Obtaining the gut from the animal was one of the most unpleasant aspects, but the lengthy intestines then had to be cleaned and treated with salt for preservation, which could also prove messy and smelly. The string maker would then soak the guts in water and in an alkaline solution, usually made from potash.
The chemical contents of these solutions would have an impact on the stiffness of the resulting strings, so this part of the process was crucial in determining how the violin would later sound. It would also have an impact on the colour of the final string. Following the winding and drying processes, strings were coloured, polished and finished before being fitted on to instruments for use.

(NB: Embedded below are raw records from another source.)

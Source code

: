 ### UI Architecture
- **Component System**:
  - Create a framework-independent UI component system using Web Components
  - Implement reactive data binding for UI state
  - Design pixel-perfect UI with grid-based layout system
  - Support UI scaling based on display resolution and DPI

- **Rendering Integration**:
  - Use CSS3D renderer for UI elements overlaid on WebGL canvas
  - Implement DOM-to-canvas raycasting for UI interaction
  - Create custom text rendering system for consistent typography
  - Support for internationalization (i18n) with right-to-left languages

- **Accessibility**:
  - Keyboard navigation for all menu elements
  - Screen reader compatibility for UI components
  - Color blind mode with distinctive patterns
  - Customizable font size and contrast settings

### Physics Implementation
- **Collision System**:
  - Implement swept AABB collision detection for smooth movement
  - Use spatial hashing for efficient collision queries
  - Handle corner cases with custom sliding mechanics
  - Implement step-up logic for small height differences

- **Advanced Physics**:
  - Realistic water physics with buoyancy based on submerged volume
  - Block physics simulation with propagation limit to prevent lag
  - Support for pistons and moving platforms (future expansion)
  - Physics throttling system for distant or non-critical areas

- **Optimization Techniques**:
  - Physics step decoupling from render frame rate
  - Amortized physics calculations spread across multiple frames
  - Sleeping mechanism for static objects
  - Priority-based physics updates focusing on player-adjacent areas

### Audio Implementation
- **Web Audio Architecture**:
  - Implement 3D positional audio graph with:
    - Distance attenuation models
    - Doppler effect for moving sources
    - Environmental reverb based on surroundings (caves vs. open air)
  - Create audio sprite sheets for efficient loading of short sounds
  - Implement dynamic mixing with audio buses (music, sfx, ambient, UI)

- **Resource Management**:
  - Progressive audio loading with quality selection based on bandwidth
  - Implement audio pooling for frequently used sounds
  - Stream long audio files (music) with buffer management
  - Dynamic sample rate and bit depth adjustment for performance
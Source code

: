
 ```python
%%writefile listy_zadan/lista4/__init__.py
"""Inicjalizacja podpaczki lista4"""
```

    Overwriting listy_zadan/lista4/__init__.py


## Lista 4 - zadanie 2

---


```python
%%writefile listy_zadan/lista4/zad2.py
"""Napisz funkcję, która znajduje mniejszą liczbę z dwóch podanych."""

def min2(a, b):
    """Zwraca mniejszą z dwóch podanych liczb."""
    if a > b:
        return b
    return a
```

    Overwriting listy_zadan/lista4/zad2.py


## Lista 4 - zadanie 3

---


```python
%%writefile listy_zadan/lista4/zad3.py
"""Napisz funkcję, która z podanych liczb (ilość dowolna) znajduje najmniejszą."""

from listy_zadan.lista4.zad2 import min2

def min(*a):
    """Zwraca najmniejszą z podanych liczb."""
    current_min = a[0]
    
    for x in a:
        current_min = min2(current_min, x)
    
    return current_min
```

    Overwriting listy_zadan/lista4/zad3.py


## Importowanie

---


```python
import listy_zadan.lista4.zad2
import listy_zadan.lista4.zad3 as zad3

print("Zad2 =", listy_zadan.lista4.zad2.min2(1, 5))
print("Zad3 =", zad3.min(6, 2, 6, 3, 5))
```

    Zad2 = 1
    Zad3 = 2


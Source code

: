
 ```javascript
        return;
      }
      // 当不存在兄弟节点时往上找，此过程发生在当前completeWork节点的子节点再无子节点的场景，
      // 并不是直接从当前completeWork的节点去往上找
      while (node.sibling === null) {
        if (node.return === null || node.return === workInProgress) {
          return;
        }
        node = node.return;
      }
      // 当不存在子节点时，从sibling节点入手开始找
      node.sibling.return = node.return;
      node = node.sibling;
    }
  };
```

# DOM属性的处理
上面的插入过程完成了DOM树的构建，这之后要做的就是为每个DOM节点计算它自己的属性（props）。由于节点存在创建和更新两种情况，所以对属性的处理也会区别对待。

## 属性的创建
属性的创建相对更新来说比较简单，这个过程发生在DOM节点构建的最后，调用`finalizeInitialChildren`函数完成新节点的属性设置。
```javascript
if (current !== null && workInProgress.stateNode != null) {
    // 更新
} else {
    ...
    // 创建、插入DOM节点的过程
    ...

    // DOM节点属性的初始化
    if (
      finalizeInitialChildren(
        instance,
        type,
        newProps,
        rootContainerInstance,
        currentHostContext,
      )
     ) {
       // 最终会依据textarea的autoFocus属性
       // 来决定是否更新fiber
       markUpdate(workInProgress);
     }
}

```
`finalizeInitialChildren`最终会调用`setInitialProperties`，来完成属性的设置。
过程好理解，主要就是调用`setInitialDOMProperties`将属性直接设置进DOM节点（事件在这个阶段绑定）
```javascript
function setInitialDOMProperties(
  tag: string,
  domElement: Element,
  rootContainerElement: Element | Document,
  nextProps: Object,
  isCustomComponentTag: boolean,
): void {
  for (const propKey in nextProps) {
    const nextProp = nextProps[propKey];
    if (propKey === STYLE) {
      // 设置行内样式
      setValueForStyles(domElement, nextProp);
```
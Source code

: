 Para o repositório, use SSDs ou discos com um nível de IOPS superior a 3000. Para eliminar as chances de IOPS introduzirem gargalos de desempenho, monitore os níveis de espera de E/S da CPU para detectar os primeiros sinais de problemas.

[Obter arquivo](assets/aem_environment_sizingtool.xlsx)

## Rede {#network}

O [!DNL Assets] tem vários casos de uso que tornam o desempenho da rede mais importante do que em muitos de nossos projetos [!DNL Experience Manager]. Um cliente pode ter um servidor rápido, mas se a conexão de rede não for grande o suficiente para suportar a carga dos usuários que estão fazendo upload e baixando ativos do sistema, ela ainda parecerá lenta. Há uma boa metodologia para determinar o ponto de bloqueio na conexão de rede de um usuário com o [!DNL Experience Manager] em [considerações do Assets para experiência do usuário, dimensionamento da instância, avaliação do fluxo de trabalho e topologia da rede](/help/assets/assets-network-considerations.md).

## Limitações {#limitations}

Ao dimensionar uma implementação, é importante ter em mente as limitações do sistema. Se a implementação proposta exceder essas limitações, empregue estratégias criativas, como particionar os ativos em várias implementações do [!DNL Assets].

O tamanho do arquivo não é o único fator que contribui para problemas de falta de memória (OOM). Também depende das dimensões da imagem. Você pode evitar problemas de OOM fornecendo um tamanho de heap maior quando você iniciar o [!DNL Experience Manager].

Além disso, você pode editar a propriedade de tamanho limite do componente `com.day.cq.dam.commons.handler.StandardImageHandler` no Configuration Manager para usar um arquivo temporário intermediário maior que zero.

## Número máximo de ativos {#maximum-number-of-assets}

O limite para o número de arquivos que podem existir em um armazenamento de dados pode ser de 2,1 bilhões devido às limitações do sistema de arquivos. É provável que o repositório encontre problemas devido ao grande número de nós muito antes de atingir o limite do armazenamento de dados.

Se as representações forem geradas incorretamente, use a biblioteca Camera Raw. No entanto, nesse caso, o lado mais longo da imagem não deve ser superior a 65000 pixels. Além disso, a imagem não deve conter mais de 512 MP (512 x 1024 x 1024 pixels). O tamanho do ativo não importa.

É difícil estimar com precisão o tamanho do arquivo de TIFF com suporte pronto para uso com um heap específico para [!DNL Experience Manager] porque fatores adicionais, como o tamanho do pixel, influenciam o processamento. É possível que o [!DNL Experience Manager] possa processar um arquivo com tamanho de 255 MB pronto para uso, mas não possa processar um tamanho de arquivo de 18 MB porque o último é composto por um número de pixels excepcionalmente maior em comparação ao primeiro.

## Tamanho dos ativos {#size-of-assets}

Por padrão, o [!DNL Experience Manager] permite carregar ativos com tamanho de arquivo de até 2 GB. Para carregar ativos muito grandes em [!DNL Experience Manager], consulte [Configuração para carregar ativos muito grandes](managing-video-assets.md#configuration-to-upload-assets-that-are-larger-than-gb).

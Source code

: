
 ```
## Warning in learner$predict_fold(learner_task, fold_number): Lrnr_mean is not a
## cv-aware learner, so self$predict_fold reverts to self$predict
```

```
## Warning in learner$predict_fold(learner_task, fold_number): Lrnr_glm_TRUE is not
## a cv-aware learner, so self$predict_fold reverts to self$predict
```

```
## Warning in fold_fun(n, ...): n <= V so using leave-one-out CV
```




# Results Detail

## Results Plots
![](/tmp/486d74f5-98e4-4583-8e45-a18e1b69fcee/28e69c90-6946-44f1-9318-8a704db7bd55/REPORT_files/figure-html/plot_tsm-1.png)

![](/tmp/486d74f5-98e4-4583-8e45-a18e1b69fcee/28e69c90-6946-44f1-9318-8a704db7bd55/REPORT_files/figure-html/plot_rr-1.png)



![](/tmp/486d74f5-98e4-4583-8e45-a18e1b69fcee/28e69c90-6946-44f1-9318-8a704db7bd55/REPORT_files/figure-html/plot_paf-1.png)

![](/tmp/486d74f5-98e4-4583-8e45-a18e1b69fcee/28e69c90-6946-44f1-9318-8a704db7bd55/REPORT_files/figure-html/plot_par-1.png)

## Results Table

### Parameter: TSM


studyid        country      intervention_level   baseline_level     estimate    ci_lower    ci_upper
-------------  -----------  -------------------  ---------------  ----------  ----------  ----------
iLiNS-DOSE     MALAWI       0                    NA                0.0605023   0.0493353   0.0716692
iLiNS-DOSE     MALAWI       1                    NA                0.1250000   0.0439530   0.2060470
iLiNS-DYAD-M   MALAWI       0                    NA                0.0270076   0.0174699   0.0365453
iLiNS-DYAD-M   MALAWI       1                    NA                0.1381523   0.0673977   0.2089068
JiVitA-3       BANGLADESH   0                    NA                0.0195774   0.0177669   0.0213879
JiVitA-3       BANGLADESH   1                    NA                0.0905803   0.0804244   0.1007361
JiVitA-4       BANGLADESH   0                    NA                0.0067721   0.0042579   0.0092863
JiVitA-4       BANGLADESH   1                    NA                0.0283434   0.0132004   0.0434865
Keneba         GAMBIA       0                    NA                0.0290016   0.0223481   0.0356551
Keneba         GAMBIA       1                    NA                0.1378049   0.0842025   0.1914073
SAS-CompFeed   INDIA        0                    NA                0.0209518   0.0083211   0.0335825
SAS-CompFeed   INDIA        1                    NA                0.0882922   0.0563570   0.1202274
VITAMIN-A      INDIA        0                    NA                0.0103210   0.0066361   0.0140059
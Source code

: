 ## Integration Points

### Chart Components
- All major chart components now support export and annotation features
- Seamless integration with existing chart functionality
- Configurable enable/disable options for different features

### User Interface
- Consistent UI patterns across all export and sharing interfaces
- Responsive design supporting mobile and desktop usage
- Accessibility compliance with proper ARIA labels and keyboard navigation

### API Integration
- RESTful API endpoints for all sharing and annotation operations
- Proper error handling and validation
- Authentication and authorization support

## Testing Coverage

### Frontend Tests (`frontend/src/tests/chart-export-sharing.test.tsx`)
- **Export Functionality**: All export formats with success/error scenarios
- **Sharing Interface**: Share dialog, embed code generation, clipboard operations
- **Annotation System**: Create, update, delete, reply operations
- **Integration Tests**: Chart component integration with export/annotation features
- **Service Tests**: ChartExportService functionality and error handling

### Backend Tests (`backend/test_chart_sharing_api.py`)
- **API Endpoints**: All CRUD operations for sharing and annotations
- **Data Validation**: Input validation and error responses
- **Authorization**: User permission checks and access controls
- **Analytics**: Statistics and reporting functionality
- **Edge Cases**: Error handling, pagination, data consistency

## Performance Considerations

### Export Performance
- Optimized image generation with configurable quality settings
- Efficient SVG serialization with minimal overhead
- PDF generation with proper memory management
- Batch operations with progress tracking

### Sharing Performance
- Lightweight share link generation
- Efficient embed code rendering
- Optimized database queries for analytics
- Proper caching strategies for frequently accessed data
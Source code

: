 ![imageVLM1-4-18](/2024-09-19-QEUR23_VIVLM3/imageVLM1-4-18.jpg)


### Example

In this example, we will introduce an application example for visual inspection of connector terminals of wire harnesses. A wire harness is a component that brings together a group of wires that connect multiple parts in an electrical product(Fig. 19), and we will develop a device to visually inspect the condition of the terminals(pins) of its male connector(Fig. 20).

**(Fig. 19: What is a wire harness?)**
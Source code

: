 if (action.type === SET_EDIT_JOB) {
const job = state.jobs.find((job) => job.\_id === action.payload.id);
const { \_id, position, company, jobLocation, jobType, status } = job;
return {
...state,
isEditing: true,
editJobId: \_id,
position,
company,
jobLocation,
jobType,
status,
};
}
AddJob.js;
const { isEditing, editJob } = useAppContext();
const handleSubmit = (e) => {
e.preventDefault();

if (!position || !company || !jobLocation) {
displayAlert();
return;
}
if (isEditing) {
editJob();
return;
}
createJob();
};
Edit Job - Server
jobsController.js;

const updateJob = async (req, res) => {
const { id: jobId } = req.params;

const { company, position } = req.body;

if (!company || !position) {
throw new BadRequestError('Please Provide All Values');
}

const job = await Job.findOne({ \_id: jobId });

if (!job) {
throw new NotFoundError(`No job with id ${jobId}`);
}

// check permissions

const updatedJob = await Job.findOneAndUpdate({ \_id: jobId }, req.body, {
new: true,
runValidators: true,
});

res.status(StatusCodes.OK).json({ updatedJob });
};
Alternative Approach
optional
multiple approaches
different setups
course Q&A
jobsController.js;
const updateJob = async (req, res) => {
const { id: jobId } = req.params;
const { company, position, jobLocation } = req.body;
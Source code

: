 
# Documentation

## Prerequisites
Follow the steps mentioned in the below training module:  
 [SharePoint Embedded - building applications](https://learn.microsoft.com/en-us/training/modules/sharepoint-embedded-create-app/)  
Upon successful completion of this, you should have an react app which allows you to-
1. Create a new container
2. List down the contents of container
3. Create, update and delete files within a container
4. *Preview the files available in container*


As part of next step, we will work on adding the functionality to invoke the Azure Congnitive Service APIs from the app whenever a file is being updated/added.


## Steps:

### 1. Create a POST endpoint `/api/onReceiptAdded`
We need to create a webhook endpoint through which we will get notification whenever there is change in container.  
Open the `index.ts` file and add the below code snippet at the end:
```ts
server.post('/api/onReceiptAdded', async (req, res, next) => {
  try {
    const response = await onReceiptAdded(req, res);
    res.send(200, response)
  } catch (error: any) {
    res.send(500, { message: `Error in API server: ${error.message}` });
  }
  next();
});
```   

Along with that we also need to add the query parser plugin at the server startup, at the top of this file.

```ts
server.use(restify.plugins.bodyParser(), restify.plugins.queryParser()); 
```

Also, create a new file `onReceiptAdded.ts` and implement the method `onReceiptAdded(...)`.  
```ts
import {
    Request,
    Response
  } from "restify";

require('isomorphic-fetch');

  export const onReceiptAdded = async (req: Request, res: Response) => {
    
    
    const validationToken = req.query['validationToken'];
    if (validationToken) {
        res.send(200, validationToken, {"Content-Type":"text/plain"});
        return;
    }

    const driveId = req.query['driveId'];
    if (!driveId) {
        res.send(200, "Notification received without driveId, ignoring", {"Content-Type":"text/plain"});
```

William Lovelace was a string making innovator. In 1771 he took out patent 1001, in which he is described as being involved in ‘The sole making & vending of strings for violins and other musical instruments’. The details of his patent are reported as follows:
Sheep or lambs’ guts are worked and scraped, after which they are soaked in brine to give them strength and preserve their whiteness. The brine is made ‘of any fixed salt except the alimentary’ dissolved in water, to which is added a little lime and oil well mixed. After remaining in this mixture for some days, and being again scraped, ‘they may be twisted more or less together, according to the size the string is to be, & fumed with brimstone; when dry, if any little roughness remains upon them, it must be rubbed off with a nett made with small meshes of the coarsest wool, or rather of camel’s hair well oiled, & the string is finished.
He goes on to describe how to add wire to the outside of gut strings without damaging the gut, by using a series of pulleys and weights. He also indicates that ‘Oil used in the manufacture of strings & preserving them when made should be edulcorated [cleansed or improved] by putting into it lime and lead till it is as limpid and white as water.’